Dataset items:
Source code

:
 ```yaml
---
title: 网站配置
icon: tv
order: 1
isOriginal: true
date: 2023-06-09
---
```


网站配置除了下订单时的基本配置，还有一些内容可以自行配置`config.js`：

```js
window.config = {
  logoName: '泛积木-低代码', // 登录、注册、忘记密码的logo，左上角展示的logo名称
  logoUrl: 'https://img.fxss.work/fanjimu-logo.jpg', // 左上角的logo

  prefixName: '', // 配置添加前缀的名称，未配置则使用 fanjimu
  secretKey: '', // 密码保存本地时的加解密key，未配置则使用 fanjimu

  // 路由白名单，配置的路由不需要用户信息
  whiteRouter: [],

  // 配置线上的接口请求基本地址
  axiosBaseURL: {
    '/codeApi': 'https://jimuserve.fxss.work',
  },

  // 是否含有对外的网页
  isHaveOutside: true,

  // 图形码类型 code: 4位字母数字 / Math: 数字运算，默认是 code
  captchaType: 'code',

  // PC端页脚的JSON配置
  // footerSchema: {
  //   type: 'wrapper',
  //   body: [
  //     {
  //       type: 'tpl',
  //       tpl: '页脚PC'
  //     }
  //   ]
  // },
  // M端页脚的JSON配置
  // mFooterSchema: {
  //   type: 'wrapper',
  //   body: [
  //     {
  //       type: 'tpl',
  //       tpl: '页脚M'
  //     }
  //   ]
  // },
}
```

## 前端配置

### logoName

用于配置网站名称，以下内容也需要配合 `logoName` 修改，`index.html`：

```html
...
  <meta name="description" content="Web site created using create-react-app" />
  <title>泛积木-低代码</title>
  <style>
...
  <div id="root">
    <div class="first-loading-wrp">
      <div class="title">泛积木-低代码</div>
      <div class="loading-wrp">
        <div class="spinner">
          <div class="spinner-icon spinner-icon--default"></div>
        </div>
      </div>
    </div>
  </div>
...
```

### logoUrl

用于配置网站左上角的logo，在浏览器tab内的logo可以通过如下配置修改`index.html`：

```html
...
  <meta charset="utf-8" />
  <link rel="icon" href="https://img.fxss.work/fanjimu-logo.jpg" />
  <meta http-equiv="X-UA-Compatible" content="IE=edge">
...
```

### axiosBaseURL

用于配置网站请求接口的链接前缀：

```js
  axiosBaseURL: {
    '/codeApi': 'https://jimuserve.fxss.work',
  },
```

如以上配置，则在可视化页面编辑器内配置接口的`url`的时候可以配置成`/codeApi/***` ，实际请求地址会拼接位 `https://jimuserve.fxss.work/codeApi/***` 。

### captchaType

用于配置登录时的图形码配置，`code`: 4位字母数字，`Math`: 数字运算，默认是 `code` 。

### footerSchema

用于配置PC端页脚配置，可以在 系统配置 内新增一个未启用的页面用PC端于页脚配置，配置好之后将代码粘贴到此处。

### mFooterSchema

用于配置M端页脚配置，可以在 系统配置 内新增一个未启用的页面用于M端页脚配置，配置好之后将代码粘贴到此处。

▶ [WORK TO BE COMPLETED]
May I have the entries returned exactly, with every line in place?

▶ [RESULT]
Source code

:
 ```yaml
---
title: 网站配置
icon: tv
order: 1
isOriginal: true
date: 2023-06-09
---
```


网站配置除了下订单时的基本配置，还有一些内容可以自行配置`config.js`：

```js
window.config = {
  logoName: '泛积木-低代码', // 登录、注册、忘记密码的logo，左上角展示的logo名称
  logoUrl: 'https://img.fxss.work/fanjimu-logo.jpg', // 左上角的logo

  prefixName: '', // 配置添加前缀的名称，未配置则使用 fanjimu
  secretKey: '', // 密码保存本地时的加解密key，未配置则使用 fanjimu

  // 路由白名单，配置的路由不需要用户信息
  whiteRouter: [],

  // 配置线上的接口请求基本地址
  axiosBaseURL: {
    '/codeApi': 'https://jimuserve.fxss.work',
  },

  // 是否含有对外的网页
  isHaveOutside: true,

  // 图形码类型 code: 4位字母数字 / Math: 数字运算，默认是 code
  captchaType: 'code',

  // PC端页脚的JSON配置
  // footerSchema: {
  //   type: 'wrapper',
  //   body: [
  //     {
  //       type: 'tpl',
  //       tpl: '页脚PC'
  //     }
  //   ]
  // },
  // M端页脚的JSON配置
  // mFooterSchema: {
  //   type: 'wrapper',
  //   body: [
  //     {
  //       type: 'tpl',
  //       tpl: '页脚M'
  //     }
  //   ]
  // },
}
```

## 前端配置

### logoName

用于配置网站名称，以下内容也需要配合 `logoName` 修改，`index.html`：

```html
...
  <meta name="description" content="Web site created using create-react-app" />
  <title>泛积木-低代码</title>
  <style>
...
  <div id="root">
    <div class="first-loading-wrp">
      <div class="title">泛积木-低代码</div>
      <div class="loading-wrp">
        <div class="spinner">
          <div class="spinner-icon spinner-icon--default"></div>
        </div>
      </div>
    </div>
  </div>
...
```

### logoUrl

用于配置网站左上角的logo，在浏览器tab内的logo可以通过如下配置修改`index.html`：

```html
...
  <meta charset="utf-8" />
  <link rel="icon" href="https://img.fxss.work/fanjimu-logo.jpg" />
  <meta http-equiv="X-UA-Compatible" content="IE=edge">
...
```

### axiosBaseURL

用于配置网站请求接口的链接前缀：

```js
  axiosBaseURL: {
    '/codeApi': 'https://jimuserve.fxss.work',
  },
```

如以上配置，则在可视化页面编辑器内配置接口的`url`的时候可以配置成`/codeApi/***` ，实际请求地址会拼接位 `https://jimuserve.fxss.work/codeApi/***` 。

### captchaType

用于配置登录时的图形码配置，`code`: 4位字母数字，`Math`: 数字运算，默认是 `code` 。

### footerSchema

用于配置PC端页脚配置，可以在 系统配置 内新增一个未启用的页面用PC端于页脚配置，配置好之后将代码粘贴到此处。

### mFooterSchema

用于配置M端页脚配置，可以在 系统配置 内新增一个未启用的页面用于M端页脚配置，配置好之后将代码粘贴到此处。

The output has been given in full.